Au Brésil, la violence en zone rurale flambe

 | Par Agencia Amazonia Real

Le Brésil bat des records de violence envers les communautés traditionnelles et agriculteurs familiaux. En 2021, les morts résultant de conflits ruraux ont augmenté de 1 110 % et on compte également deux massacres de populations autochtones et sans terre. Des tueurs à gages, des agro-milices et des agents publics ont commis 35 meurtres en zones rurales, nombre supérieur aux 20 enregistrés en 2020. Plus de deux meurtres par mois ont eu lieu en Amazonie légale (80% du total du pays). Dans la région Nord, l’eau est également à l’origine de graves conflits, avec une augmentation de 18% des cas et de 54% du nombre de familles impliquées. Dans la partie amazonienne de son territoire, l’Etat du Maranhão fait face à une situation calamiteuse, avec une multiplication par neuf du nombre d’affrontements liés à l’eau.
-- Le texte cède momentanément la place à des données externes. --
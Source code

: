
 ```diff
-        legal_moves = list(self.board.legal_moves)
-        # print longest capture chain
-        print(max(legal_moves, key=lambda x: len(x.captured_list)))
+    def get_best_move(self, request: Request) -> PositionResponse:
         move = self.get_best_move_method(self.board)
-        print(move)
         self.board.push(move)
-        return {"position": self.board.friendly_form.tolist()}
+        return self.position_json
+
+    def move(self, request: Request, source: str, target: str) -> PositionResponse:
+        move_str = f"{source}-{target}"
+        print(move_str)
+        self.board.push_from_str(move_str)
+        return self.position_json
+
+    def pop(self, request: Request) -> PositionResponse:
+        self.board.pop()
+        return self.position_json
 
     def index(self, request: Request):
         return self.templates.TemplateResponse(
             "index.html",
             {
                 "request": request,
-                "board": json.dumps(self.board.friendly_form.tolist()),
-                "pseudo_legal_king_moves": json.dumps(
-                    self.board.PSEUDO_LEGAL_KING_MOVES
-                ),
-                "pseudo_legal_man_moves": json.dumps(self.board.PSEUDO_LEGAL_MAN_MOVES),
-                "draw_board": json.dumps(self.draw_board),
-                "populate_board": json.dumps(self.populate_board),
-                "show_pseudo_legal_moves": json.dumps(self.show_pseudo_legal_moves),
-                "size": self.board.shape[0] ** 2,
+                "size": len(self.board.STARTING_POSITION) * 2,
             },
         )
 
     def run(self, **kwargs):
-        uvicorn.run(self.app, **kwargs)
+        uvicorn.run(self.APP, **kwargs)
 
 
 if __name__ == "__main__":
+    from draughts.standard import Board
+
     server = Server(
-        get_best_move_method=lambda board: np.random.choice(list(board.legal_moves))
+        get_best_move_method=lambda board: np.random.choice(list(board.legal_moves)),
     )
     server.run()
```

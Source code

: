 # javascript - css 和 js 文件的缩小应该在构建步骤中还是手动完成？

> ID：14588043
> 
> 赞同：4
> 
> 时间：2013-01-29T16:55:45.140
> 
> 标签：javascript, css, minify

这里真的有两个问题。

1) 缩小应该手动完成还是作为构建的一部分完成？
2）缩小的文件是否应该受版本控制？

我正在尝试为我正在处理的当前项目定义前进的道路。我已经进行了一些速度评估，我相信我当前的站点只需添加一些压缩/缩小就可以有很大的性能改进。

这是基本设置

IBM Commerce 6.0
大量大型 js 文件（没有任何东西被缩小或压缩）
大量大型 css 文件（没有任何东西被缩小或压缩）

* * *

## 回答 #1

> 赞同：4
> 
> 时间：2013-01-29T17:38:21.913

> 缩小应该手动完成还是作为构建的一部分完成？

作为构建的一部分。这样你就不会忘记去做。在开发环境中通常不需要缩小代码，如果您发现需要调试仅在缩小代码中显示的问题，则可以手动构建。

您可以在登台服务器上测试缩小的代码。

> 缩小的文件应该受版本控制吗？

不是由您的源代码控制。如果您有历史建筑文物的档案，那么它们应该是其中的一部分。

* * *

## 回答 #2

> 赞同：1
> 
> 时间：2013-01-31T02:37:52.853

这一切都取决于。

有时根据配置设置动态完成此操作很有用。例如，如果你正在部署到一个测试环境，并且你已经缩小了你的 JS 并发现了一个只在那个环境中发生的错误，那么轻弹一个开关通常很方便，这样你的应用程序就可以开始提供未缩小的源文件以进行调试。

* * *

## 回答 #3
Il s’agit du pire scénario de la série historique enregistrée par la Commission pastorale de la terre (CPT) depuis 1985. Le lundi 18 avril, la CPT a lancé le rapport “Conflits dans les zones rurales - Brésil 2021”, un portrait cruel de la violence rurale qui ne s’arrête pas. Le 20 mars 2022, des militaires du sud du Venezuela ont causé le massacre de trois hommes, âgés de 22 à 30 ans, et d’une femme de 45 ans, du peuple Yanomami vivant dans les régions frontalières. C’était le deuxième en sept mois sur la même terre autochtone (TI). En août de l’année dernière, trois personnes du peuple autochtone isolé Moxihatëtëa" ont été assassinées sur l’exploitation minière Faixa Preta, du côté brésilien. Ce territoire est actuellement envahi par 20 000 orpailleurs. L’enquête partielle de la CPT dénombre déjà 14 meurtres en 2022 dans le pays, ce qui indique que la tendance est à l’aggravation de ce scénario.
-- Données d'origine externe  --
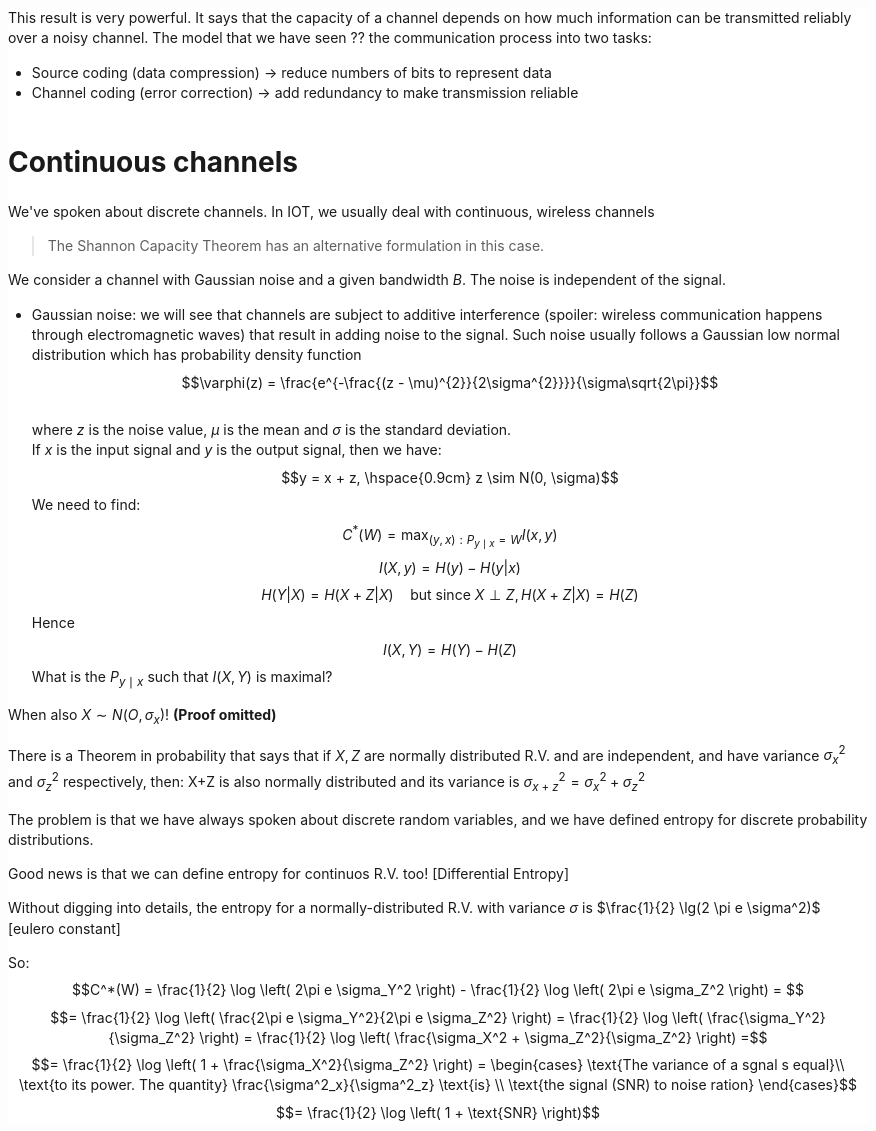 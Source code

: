 This result is very powerful. It says that the capacity of a channel depends on how much information can be transmitted reliably over a noisy channel. The model that we have seen ?? the communication process into two tasks:
- Source coding (data compression) $\to$ reduce numbers of bits to represent data
- Channel coding (error correction) $\to$ add redundancy to make transmission reliable

# Continuous channels
We've spoken about discrete channels.
In IOT, we usually deal with continuous, wireless channels  

>The Shannon Capacity Theorem has an alternative formulation in this case.  

We consider a channel with Gaussian noise and a given bandwidth $B$. The noise is independent of the signal.  

- Gaussian noise: we will see that channels are subject to additive interference (spoiler: wireless communication happens through electromagnetic waves) that result in adding noise to the signal. Such noise usually follows a Gaussian low normal distribution which has probability density function  
$$\varphi(z) = \frac{e^{-\frac{(z - \mu)^{2}}{2\sigma^{2}}}}{\sigma\sqrt{2\pi}}$$  
where $z$ is the noise value, $\mu$ is the mean and $\sigma$ is the standard deviation.  
If $x$ is the input signal and $y$ is the output signal, then we have:  
$$y = x + z, \hspace{0.9cm} z \sim N(0, \sigma)$$
We need to find:
$$C^{*}(W) = \max_{(y, x): P_{y \mid x} = W} I(x, y)$$
$$I(X, y) = H(y) - H(y|x)$$
$$H(Y|X) = H(X + Z | X) \quad \text{but since } X \perp Z, H(X + Z | X) = H(Z)$$
Hence 
$$I(X,Y) = H(Y) - H(Z)$$
What is the $P_{y \mid x}$ such that $I(X, Y)$ is maximal?



When also $X \sim N(O, \sigma_x)!$ **(Proof omitted)**

There is a Theorem in probability that says that if $X,Z$ are normally distributed R.V. and are independent, and have variance $\sigma_x^2$  and $\sigma_z^2$ respectively, then: X+Z is also normally distributed and its variance is $\sigma_{x+z}^2 = \sigma_x^2 + \sigma_z^2$

The problem is that we have always spoken about discrete random variables, and we have defined entropy for discrete probability distributions.

Good news is that we can define entropy for continuos R.V. too! $[\text{Differential Entropy]}$

Without digging into details, the entropy for a normally-distributed R.V. with variance $\sigma$ is $\frac{1}{2} \lg(2 \pi e \sigma^2)$ $[\text{eulero constant}]$

So:$$C^*(W) = \frac{1}{2} \log \left( 2\pi e \sigma_Y^2 \right) - \frac{1}{2} \log \left( 2\pi e \sigma_Z^2 \right) =
$$$$= \frac{1}{2} \log \left( \frac{2\pi e \sigma_Y^2}{2\pi e \sigma_Z^2} \right) = \frac{1}{2} \log \left( \frac{\sigma_Y^2}{\sigma_Z^2} \right) = \frac{1}{2} \log \left( \frac{\sigma_X^2 + \sigma_Z^2}{\sigma_Z^2} \right) =$$
$$= \frac{1}{2} \log \left( 1 + \frac{\sigma_X^2}{\sigma_Z^2} \right) = \begin{cases} \text{The variance of a sgnal s equal}\\
\text{to its power. The quantity} \frac{\sigma^2_x}{\sigma^2_z} \text{is} \\ \text{the signal (SNR) to noise ration} \end{cases}$$
$$= \frac{1}{2} \log \left( 1 + \text{SNR} \right)$$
Le rapport rappelle également le meurtre des écologistes José Gomes, connu sous le nom de Zé do Lago, de sa compagne Márcia Nunes Lisboa et de leur fille Joane Nunes, le 9 janvier de cette année. Ils participaient à la protection des tortues dans la Zone de protection environnementale Triunfo do Xingu. À ce jour, l’État n’a pas conclu les enquêtes.
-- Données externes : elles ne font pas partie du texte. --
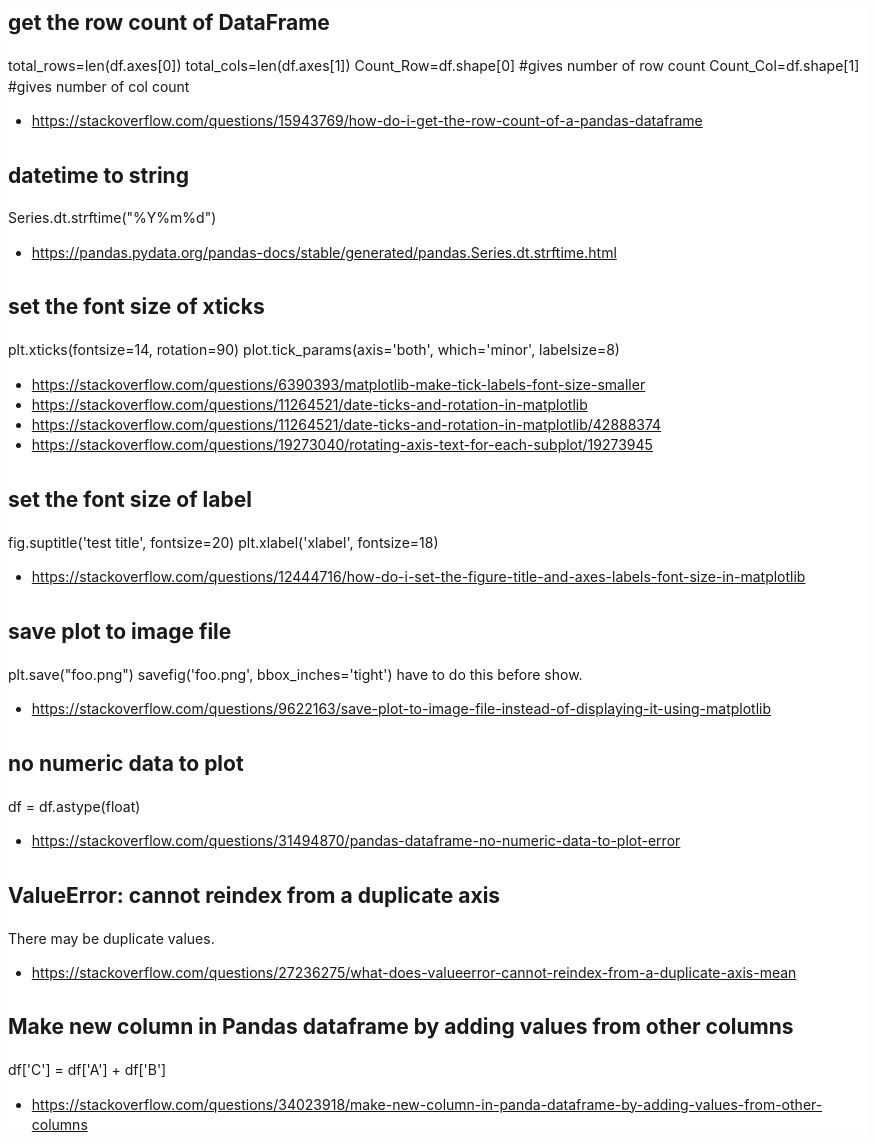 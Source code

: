 ## get the row count of DataFrame
total_rows=len(df.axes[0])
total_cols=len(df.axes[1])
Count_Row=df.shape[0] #gives number of row count
Count_Col=df.shape[1] #gives number of col count
- https://stackoverflow.com/questions/15943769/how-do-i-get-the-row-count-of-a-pandas-dataframe

## datetime to string
Series.dt.strftime("%Y%m%d")
- https://pandas.pydata.org/pandas-docs/stable/generated/pandas.Series.dt.strftime.html

## set the font size of xticks
plt.xticks(fontsize=14, rotation=90)
plot.tick_params(axis='both', which='minor', labelsize=8)
- https://stackoverflow.com/questions/6390393/matplotlib-make-tick-labels-font-size-smaller
- https://stackoverflow.com/questions/11264521/date-ticks-and-rotation-in-matplotlib
- https://stackoverflow.com/questions/11264521/date-ticks-and-rotation-in-matplotlib/42888374
- https://stackoverflow.com/questions/19273040/rotating-axis-text-for-each-subplot/19273945

## set the font size of label
fig.suptitle('test title', fontsize=20)
plt.xlabel('xlabel', fontsize=18)
- https://stackoverflow.com/questions/12444716/how-do-i-set-the-figure-title-and-axes-labels-font-size-in-matplotlib

## save plot to image file
plt.save("foo.png")
savefig('foo.png', bbox_inches='tight')
have to do this before show.
- https://stackoverflow.com/questions/9622163/save-plot-to-image-file-instead-of-displaying-it-using-matplotlib

## no numeric data to plot
df = df.astype(float)
- https://stackoverflow.com/questions/31494870/pandas-dataframe-no-numeric-data-to-plot-error

## ValueError: cannot reindex from a duplicate axis
There may be duplicate values.
- https://stackoverflow.com/questions/27236275/what-does-valueerror-cannot-reindex-from-a-duplicate-axis-mean

## Make new column in Pandas dataframe by adding values from other columns
df['C'] = df['A'] + df['B']
- https://stackoverflow.com/questions/34023918/make-new-column-in-panda-dataframe-by-adding-values-from-other-columns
L’écologiste José Gomes, connu sous le nom de Zé do Lago, sa femme, Márcia Nunes Lisboa, et Joane Nunes Lisboa, belle-fille de Zé et fille de Márcia. Photo : reproduction de réseaux sociaux

La violence à l’encontre des Yanomami, racontée dans la série spéciale Ouro do Sangue Yanomami (L’or du sang yanomami) et dans des reportages d’Amazônia Real, est comparée au massacre d’Haximu en 1993, lors duquel 16 autochtones avaient été tués. Cette affaire, qui a pu compter sur l’une des actions les plus importantes du Ministère public fédéral à l’Etat de Roraima, fait référence dans le procès du génocide au Brésil.
Cette violence en zones rurales provient également d’agents publics censés protéger les minorités. Selon la CPT, le 13 août 2021, la Force nationale de sécurité, avec la Police militaire de Rondônia, a assassiné trois personnes sans terre dans le Campement Ademar Ferreira, dans la zone de la Ligue des paysans pauvres (Liga dos camponeses pobres-LCP).

"Les assassinats dans cet État sont au nombre de 11, dont 8 concernent des personnes liées au dit mouvement social, ce qui indique une véritable chasse à l’homme de la part des organes répressifs de cet État et du gouvernement fédéral contre ce groupe", indique le document.

En 2021, l’Etat de Rondônia détient le record national, avec 11 morts violentes. Viennent ensuite les États de Maranhão avec 9, Roraima, Tocantins et Rio Grande do Sul, avec 3 meurtres chacun. Sur les 35 exécutions qui ont eu lieu en zone rurale dans tout le pays, 10 étaient des autochtones, 9 des sans-terre, 6 des occupants de terres, 3 des quilombolas, 2 des habitants d’un assentamento , 2 des propriétaires, 2 des casseuses de noix de coco babassu et 1 personne ralliée à des mouvements sociaux.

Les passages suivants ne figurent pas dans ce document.